- [What is expected] Starting at the top of the entries, restate word for word each line up to and including the one with "3. Call [NSJSONSerialization activate];".

(Saved data entries)

◇ ◇ ◇ ◇

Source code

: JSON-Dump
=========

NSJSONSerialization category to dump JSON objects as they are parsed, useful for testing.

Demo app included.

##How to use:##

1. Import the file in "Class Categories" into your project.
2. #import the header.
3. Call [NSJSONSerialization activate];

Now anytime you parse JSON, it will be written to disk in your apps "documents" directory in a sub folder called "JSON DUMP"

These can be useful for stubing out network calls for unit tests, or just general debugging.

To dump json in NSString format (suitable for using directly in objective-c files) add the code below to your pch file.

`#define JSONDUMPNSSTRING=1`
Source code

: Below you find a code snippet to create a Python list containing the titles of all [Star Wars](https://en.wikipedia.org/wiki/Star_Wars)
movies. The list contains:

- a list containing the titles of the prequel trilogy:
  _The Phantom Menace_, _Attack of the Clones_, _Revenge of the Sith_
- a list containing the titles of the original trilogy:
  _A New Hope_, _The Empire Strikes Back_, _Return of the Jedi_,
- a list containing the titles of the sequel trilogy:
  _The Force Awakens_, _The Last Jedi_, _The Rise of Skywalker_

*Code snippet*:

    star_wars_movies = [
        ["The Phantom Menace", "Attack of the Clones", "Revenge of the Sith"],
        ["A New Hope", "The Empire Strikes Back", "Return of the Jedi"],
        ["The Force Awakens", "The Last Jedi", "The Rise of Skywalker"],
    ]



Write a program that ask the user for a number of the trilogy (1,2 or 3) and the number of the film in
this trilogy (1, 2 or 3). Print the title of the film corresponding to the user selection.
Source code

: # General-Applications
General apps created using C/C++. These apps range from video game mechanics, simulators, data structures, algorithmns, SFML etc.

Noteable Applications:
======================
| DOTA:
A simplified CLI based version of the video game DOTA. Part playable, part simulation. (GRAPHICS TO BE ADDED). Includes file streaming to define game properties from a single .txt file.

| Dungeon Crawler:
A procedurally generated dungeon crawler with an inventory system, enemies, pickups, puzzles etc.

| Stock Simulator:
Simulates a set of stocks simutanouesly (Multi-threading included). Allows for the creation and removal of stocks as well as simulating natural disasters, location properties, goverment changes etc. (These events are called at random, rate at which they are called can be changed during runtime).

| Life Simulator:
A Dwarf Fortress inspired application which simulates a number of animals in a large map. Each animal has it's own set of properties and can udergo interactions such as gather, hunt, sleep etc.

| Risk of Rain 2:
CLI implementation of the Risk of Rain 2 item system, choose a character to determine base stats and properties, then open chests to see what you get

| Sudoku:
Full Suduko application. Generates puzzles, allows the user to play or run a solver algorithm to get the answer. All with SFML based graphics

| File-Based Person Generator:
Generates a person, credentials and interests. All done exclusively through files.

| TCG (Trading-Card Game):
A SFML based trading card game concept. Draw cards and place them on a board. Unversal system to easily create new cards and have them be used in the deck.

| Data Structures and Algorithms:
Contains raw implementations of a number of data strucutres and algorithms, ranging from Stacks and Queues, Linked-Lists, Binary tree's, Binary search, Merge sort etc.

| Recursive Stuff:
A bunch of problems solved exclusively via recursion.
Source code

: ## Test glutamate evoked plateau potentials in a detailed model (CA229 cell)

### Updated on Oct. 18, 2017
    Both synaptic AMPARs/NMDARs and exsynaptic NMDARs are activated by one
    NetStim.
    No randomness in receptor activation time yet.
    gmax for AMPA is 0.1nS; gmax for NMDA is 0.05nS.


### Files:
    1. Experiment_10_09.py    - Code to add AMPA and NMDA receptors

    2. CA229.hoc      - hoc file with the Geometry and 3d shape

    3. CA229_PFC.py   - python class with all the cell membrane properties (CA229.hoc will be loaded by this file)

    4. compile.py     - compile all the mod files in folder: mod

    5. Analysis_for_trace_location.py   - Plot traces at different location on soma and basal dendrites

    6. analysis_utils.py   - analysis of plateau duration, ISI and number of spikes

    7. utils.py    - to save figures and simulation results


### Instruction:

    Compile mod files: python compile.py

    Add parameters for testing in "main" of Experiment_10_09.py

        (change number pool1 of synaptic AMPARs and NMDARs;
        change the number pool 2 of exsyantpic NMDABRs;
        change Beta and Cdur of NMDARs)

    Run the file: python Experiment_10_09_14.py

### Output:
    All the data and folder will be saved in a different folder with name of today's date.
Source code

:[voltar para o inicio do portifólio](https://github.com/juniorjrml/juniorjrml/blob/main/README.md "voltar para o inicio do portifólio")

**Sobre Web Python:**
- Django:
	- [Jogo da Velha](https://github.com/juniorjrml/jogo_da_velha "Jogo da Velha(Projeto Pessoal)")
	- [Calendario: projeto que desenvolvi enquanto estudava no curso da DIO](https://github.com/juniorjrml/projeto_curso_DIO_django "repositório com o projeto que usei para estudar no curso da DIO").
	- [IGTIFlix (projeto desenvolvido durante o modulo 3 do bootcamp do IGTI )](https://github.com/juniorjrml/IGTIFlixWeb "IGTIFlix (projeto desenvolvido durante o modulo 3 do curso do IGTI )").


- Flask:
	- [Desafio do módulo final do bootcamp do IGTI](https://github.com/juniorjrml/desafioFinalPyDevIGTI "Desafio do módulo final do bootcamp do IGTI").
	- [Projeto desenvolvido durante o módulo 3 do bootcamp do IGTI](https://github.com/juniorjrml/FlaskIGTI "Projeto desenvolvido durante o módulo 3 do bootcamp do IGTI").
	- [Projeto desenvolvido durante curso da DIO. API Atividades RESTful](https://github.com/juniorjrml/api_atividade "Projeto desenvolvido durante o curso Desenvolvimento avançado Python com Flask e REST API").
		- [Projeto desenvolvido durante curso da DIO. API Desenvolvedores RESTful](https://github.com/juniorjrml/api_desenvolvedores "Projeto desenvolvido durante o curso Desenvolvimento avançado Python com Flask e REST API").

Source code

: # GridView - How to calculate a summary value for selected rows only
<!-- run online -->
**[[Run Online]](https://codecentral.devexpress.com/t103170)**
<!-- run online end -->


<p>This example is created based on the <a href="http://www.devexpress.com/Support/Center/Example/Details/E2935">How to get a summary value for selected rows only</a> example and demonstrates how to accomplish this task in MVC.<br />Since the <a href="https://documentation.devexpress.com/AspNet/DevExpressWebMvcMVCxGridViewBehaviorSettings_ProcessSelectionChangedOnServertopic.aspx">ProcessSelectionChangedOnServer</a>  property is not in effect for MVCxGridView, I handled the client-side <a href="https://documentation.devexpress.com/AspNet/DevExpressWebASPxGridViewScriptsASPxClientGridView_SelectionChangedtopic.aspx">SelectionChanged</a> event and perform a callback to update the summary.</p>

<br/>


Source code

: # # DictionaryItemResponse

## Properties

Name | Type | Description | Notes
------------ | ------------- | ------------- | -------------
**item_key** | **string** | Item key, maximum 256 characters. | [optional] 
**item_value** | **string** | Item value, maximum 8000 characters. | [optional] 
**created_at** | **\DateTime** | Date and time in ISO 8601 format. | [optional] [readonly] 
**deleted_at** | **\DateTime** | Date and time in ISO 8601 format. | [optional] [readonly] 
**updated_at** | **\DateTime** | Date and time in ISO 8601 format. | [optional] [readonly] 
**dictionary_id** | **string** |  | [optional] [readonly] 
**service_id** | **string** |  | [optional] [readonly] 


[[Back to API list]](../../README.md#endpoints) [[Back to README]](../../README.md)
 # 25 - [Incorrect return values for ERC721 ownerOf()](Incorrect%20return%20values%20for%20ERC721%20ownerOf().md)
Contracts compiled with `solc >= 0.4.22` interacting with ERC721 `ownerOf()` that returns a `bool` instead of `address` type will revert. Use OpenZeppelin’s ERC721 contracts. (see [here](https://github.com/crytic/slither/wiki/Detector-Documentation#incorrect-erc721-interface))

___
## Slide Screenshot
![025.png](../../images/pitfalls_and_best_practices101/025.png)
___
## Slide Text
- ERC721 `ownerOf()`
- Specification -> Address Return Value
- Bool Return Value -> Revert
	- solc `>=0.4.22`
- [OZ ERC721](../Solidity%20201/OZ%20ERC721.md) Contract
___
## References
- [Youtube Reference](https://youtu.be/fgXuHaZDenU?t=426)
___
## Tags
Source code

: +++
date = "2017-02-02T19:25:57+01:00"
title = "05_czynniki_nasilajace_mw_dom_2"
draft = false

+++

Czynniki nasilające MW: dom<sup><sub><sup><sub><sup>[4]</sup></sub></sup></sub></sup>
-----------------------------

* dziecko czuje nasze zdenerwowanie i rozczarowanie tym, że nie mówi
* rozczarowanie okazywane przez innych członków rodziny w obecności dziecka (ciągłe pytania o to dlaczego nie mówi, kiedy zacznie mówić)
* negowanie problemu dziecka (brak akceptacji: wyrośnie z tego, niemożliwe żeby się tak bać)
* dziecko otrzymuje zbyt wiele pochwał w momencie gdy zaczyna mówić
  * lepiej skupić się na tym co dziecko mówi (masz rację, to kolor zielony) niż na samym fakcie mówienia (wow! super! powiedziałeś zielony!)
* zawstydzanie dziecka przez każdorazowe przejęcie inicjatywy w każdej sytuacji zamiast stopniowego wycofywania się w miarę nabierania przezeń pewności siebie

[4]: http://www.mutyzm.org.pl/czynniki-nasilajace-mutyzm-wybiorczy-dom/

◇ ◇ ◇ ◇

- [Reply to the task]
Source code

: JSON-Dump
=========

NSJSONSerialization category to dump JSON objects as they are parsed, useful for testing.

Demo app included.

##How to use:##

1. Import the file in "Class Categories" into your project.
2. #import the header.
3. Call [NSJSONSerialization activate];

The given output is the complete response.